There has been a lot of news swirling around linebacker Thomas Davis in the past six months. Starting with the one (originally two) game suspension for his hit on Green Bay Packers receiver Davante Adams at the end of the 2017 season followed by the announcement that 2018 would be his last year in the NFL and finally, a four-game suspension to start the 2018 season after testing positive for a banned substance in April; Davis has found himself at the center of a lot of question marks from both media and fans.
As the final Panthers spring practice wrapped up Thursday, Davis broke his silence regarding his PED suspension, touching upon the influence he has as a professional athlete on others, especially kids – the fact that he had spent the day with Make-A-Wish Kid Kyleigh Dean wasn’t lost on him; Davis, accepting the responsibilities of his actions going into his final year, echoed his original comments of this being completely unintentional and not against the grain of his typical offseason routine.
“I’m open and honest with kids about it, It definitely was something that was unintentional. It wasn’t something I was doing deliberately,” he said. “Sometimes in life things happen that are totally out of your control. When you’re taking something that you’ve used for long, long periods of time you don’t expect it to be any different results.”
Davis said that he’s taken the substance that ultimately produced the positive test for estrogen blockers, a banned substance, for the past eight years.
“The way things work when you have situations like that it’s important to be able to test and review the product that you’re actually taking; with the way the NFL drug testing is set up, you really don’t find out as a player until a month or two after you’ve actually failed a test. It’s hard to go back and test that particular product that you’ve taken – I’m not saying it’s the league’s fault that I don’t know what product it was in. Ultimately, as I said in the video that I made, we’re responsible for what we put in our body as players. That’s something I have to know.”
The 2014 Walter Payton Man of The Year, who has had three ACL surgeries throughout his career, can practice with the team throughout training camp but must be away from team facilities not only during the first four weeks of the season but also the bye week, said that he will “probably practice harder” than the players at the facility during his suspension, but he hinted that the shortened 2018 season may not be his last.
Davis has shown little to no decline on the field making the Pro Bowl for the last three seasons and still playing at a high, consistent level, which isn’t surprising with recent newcomers like Shaq Thompson and David Mayo making sure he doesn’t get too comfortable with his starting spot – although he stated unequivocably that next year would be his last, is he continuing to walk that statement back after hinting that it might not be the case?
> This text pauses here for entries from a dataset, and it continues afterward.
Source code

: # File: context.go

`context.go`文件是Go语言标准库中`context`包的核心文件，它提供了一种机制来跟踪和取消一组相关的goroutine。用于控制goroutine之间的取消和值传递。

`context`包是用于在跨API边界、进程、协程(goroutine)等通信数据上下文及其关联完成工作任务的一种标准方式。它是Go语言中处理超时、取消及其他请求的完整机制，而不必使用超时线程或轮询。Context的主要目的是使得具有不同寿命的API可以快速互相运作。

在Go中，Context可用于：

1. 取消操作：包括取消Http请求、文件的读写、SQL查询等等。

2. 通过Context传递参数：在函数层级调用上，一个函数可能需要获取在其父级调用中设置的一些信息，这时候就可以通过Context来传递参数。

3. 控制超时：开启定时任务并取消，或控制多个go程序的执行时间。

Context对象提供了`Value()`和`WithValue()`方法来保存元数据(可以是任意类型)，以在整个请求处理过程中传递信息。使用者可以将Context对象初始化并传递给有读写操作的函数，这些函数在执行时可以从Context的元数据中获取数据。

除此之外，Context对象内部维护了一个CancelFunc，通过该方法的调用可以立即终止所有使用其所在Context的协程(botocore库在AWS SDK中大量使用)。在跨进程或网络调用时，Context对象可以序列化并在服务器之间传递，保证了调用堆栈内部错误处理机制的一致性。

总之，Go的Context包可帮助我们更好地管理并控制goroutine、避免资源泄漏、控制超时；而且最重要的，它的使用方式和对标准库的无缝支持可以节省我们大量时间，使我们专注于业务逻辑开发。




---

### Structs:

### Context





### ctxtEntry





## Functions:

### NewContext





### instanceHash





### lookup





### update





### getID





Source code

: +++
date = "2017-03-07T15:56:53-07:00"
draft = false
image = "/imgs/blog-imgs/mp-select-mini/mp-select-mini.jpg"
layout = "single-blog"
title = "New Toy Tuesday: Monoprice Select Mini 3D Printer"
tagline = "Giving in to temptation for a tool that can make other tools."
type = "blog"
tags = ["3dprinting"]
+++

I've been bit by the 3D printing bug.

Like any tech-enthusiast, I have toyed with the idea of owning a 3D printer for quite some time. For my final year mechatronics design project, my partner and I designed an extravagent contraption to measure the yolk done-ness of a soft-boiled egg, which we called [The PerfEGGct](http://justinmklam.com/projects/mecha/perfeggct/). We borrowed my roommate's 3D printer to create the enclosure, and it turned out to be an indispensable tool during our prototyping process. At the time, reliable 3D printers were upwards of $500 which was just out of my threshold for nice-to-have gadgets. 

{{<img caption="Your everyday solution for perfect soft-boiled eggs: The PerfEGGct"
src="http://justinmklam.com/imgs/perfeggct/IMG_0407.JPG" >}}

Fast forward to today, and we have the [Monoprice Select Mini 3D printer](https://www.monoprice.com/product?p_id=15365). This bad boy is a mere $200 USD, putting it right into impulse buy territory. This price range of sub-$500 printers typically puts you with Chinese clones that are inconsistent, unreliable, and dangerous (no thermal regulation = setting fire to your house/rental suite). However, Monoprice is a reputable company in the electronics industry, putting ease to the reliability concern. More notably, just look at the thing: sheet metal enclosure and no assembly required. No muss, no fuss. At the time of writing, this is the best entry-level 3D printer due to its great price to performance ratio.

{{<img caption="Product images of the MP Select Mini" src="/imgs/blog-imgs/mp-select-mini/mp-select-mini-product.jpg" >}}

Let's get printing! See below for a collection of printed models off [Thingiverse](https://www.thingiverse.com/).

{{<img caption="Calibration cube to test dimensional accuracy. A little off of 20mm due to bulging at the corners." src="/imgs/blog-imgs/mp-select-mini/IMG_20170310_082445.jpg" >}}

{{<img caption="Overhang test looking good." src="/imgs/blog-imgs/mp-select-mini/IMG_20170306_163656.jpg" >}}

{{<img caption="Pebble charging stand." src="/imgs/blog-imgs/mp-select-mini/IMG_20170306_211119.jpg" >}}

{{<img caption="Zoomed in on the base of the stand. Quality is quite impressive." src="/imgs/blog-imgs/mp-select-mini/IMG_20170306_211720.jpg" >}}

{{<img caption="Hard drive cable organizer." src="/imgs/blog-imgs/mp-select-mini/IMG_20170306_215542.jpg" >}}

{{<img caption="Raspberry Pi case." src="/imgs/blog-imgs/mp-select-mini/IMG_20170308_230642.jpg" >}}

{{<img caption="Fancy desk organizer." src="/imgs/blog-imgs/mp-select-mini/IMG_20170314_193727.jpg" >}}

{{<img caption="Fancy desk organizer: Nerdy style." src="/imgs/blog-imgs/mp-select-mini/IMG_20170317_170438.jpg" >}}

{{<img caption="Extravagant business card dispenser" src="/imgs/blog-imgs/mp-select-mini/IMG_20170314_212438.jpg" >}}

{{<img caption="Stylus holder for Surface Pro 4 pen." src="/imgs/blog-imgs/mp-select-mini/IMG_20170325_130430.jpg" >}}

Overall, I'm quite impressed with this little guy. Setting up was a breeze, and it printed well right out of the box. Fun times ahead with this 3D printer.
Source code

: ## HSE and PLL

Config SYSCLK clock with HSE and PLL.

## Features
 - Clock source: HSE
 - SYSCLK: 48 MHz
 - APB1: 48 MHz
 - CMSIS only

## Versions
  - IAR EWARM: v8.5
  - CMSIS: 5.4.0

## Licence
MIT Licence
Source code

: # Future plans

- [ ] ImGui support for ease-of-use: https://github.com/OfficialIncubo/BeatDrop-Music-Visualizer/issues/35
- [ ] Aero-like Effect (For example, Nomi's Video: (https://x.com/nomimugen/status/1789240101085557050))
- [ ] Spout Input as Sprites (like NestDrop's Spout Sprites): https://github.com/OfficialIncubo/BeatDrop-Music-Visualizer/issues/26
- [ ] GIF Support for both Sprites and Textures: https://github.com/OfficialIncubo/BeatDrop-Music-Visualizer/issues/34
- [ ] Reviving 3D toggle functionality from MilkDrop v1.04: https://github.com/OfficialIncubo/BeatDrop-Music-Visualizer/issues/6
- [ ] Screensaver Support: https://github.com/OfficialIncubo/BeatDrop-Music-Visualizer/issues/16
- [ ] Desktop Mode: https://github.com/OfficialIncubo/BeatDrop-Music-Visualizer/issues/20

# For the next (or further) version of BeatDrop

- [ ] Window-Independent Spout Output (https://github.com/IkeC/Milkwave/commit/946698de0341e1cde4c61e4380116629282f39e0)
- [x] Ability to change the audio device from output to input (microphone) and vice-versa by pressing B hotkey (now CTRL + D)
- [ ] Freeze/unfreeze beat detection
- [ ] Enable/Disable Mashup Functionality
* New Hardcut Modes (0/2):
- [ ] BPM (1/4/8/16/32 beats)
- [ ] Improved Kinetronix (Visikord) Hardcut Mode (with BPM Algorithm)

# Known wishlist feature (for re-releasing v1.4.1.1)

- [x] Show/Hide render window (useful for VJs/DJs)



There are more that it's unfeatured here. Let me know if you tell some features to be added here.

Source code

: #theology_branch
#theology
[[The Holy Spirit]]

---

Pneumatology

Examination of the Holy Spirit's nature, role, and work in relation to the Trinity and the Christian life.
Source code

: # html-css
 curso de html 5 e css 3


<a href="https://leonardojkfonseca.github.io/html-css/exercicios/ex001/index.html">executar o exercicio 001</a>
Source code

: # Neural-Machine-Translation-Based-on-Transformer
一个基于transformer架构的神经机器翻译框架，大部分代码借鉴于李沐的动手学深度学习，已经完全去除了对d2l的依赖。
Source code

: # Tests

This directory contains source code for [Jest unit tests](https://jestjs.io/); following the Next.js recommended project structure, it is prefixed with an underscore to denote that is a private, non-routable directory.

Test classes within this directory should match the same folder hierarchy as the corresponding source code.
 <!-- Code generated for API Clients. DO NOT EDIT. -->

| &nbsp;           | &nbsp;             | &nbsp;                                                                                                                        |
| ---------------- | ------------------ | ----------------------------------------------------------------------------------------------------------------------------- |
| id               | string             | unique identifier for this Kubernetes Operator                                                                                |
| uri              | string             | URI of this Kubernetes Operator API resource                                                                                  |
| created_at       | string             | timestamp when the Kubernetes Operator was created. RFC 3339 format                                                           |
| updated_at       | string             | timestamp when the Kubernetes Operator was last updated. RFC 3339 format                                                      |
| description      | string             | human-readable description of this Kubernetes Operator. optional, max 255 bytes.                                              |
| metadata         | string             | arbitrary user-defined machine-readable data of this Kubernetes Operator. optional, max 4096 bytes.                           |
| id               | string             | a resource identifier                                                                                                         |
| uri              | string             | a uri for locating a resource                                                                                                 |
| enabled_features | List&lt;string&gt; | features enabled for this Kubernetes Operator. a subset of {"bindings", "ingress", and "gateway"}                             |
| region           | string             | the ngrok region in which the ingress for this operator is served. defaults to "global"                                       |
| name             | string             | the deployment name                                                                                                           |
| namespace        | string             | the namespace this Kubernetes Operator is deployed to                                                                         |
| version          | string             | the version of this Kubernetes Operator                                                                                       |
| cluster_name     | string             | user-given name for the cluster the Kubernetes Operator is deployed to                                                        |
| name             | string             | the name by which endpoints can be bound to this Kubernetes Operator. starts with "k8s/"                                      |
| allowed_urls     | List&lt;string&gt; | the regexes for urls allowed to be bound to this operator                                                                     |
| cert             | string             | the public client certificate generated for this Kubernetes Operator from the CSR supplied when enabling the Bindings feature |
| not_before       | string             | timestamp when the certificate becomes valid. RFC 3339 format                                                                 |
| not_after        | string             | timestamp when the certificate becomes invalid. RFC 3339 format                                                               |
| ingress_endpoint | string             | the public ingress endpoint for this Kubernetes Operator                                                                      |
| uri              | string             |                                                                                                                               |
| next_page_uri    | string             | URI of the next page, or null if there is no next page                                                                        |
“It’s important for me to come out each and every day and show that I’m still capable of playing,” Davis said. “I think when you look at the body of work over the OTA and minicamp process and period, I have proven without a doubt that I can still come out and play the game. I’m still out here running around, moving just as fast as any of our young guys. That is somewhat how I judge myself. When we bring new guys in, see how I stack up against them.”
He was then asked again if he was open to playing after the 2018 season, and he wasn’t shy about answering.
“I’m very open, you haven’t been listening. I’m very open to the possibility of playing.”